Meath are looking for a new senior football manager as Andy McEntee announced that he weas quitting after the qualifier defeat to Clare in Ennis 10 days ago. McEntee said that he would not be seeking a third term in charge. ‘‘After completing six years as manager of the Meath football team, I am stepping down from the position and will not be seeking a third term.’’
Back in October the Meath County Board Executive Committee voted 8-7 not to recommend McEntee for ratification for a sixth year, but he survived as the clubs wanted him to stay. McEntee guided Dublin club Ballyboden St Enda’s to All-Ireland club glory in 2016, but his time in charge of the Royal saw a huge turnover in players.

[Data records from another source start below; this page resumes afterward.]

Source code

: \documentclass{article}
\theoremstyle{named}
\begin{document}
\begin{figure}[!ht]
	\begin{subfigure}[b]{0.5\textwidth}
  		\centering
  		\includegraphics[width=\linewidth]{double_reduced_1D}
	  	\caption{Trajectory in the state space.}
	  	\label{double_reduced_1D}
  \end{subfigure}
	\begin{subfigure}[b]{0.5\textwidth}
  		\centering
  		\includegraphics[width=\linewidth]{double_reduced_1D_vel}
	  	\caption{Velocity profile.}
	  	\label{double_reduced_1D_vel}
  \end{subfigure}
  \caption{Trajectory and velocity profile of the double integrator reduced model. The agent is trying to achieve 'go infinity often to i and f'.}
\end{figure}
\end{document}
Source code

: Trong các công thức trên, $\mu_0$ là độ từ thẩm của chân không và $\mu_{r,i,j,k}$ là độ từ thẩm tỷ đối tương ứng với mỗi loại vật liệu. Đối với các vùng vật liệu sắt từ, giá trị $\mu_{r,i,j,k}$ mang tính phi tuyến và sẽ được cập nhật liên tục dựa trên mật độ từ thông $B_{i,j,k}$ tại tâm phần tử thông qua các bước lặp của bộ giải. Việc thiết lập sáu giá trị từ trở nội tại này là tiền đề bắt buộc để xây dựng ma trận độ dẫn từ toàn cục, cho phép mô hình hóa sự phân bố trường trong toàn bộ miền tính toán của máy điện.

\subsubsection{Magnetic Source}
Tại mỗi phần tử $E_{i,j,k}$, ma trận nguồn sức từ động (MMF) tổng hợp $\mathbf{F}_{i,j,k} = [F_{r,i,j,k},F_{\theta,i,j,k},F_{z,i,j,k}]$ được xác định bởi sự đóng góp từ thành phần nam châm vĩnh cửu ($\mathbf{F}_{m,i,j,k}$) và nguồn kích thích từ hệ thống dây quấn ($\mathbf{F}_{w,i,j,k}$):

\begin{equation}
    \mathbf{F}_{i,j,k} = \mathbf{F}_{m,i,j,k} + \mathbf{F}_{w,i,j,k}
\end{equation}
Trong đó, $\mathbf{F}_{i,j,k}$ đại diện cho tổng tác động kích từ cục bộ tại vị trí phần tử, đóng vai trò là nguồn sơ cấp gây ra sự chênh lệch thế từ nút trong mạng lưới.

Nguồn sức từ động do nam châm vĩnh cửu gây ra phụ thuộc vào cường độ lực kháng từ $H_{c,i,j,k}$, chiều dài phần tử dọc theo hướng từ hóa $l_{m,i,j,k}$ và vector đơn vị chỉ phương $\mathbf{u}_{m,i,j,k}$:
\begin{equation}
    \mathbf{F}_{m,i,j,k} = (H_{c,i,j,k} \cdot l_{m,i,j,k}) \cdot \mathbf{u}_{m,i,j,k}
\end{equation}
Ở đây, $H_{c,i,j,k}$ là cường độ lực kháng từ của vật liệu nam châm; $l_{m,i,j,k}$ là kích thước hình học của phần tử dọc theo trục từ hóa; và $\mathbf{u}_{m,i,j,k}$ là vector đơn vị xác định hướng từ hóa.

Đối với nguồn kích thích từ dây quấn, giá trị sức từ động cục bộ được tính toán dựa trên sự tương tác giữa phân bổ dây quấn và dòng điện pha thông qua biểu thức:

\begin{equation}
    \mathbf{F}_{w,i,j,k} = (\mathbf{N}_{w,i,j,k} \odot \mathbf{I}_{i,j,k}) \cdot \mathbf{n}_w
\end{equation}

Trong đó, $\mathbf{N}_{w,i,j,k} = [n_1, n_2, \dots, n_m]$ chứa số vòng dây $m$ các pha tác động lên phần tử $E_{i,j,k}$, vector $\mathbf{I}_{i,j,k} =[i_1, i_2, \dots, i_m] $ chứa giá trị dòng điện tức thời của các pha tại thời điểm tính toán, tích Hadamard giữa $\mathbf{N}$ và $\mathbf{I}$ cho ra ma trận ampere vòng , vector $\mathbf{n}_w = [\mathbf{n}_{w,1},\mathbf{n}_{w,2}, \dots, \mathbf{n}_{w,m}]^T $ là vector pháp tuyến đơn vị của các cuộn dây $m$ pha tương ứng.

Previously, he’d been in charge of the Meath minors and led them to the All-Ireland final in 2012 where they lost to Dublin. With the seniors McEntee took Meath to the Super 8’s in 2019 and spent a season in Division 1 of the National League in 2020, but ultimately Meath never mounted a credible challenge to Dublin’s dominance in Leinster.
ARE IN PLAYOFFS
Last Tuesday, the Republic of Ireland under 21 team went down 4-1 against Italy in their final European group game in Ascoli; but they went into the game knowing that they were at least guaranteed a play-off for the under 21 finals for the first time. The Irish boys beat Bosnia & Herzegovina 3-0 and Montenegro 3-1 in Tallaght Stadium last weekend to move above Sweden into second place. The playoffs take place in September and the finals are being played in Georgia and Romania next year.
WAIT AND SEE:
GAA president Larry McCarthy says he doesn’t foresee the All-Ireland hurling and football finals being moved away from July next year and the split season being altered. Several GAA pundits have decried either or both the condensed inter-county window and the July finish to the season: “I’m not the boss. Central Council make the decision on that but we have to let this year go through and look at it then. We have to let that go through and see what that’s going to bring. Maybe after that the finals will be moved, but I wouldn’t foresee a change for next year.” The president believes criticism of the split season has been premature as a full year of the new schedule is not yet halfway completed and a new All-Ireland senior football championship structure must be put into operation in 2023. ‘‘You can’t make decisions midstream. Let it run out and then we will look at it as we said we would, and we will have to do it again for next year because we are going to have a different competition structure.”
McCarthy says he no difficulty with the proximity of the league to the provincial championships. Just two weeks separated the finale of the former to the start of the latter this year.